[Stored data]
((
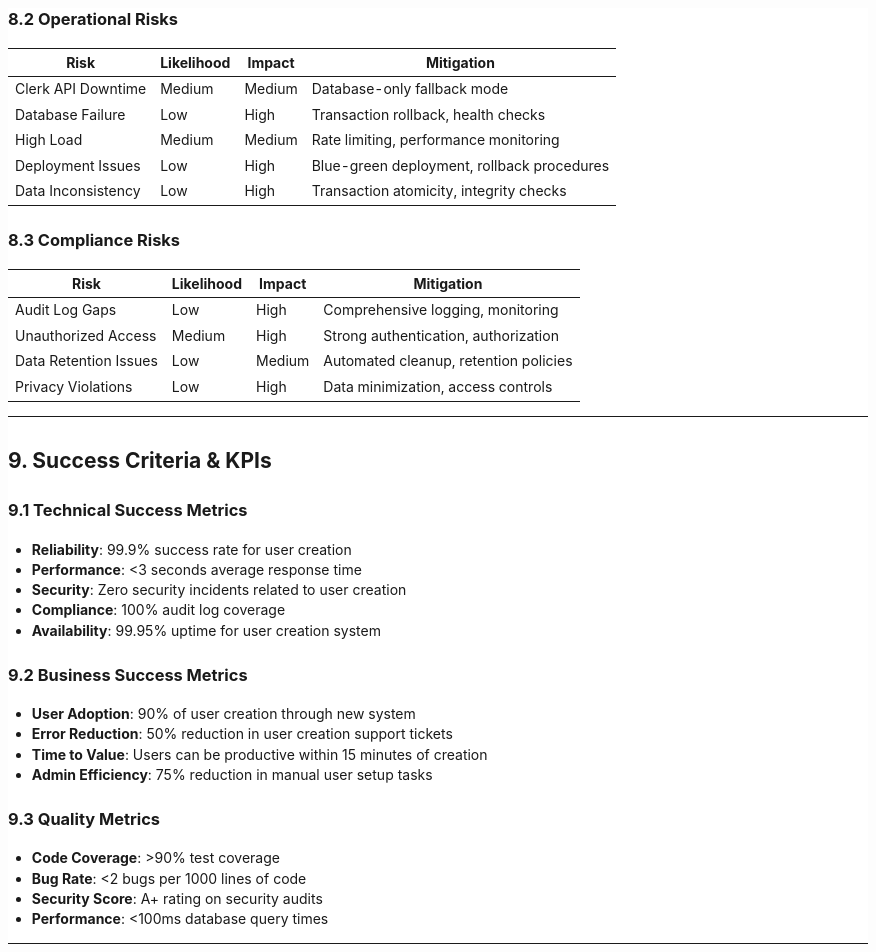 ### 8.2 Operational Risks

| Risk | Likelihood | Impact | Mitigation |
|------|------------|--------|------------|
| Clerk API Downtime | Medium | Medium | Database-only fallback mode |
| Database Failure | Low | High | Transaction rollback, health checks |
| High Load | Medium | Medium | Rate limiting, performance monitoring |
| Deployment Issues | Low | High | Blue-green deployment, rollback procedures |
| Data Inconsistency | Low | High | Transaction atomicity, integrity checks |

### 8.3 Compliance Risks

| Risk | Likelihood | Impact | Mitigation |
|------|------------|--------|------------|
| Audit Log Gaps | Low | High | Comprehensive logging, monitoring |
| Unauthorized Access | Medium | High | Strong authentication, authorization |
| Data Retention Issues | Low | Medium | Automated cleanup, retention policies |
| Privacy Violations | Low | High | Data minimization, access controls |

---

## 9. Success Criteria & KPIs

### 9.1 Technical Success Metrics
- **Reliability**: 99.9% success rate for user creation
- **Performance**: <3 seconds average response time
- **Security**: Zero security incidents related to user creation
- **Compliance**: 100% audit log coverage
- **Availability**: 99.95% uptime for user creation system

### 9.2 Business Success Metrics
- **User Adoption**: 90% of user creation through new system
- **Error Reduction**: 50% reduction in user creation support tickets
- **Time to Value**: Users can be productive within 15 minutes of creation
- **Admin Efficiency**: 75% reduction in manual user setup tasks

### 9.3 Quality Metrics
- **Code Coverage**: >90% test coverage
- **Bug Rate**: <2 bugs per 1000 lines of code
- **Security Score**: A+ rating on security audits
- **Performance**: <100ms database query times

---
))
- [DIRECTIONS]: In your answer, include only the lines above starting at the line that holds "integrity checks |" and ending at the line that holds "### 9.2 Business Success Metrics", copied exactly.

- [ANSWER TO THIS TASK]:
| Data Inconsistency | Low | High | Transaction atomicity, integrity checks |

### 8.3 Compliance Risks

| Risk | Likelihood | Impact | Mitigation |
|------|------------|--------|------------|
| Audit Log Gaps | Low | High | Comprehensive logging, monitoring |
| Unauthorized Access | Medium | High | Strong authentication, authorization |
| Data Retention Issues | Low | Medium | Automated cleanup, retention policies |
| Privacy Violations | Low | High | Data minimization, access controls |

---

## 9. Success Criteria & KPIs

### 9.1 Technical Success Metrics
- **Reliability**: 99.9% success rate for user creation
- **Performance**: <3 seconds average response time
- **Security**: Zero security incidents related to user creation
- **Compliance**: 100% audit log coverage
- **Availability**: 99.95% uptime for user creation system

### 9.2 Business Success Metrics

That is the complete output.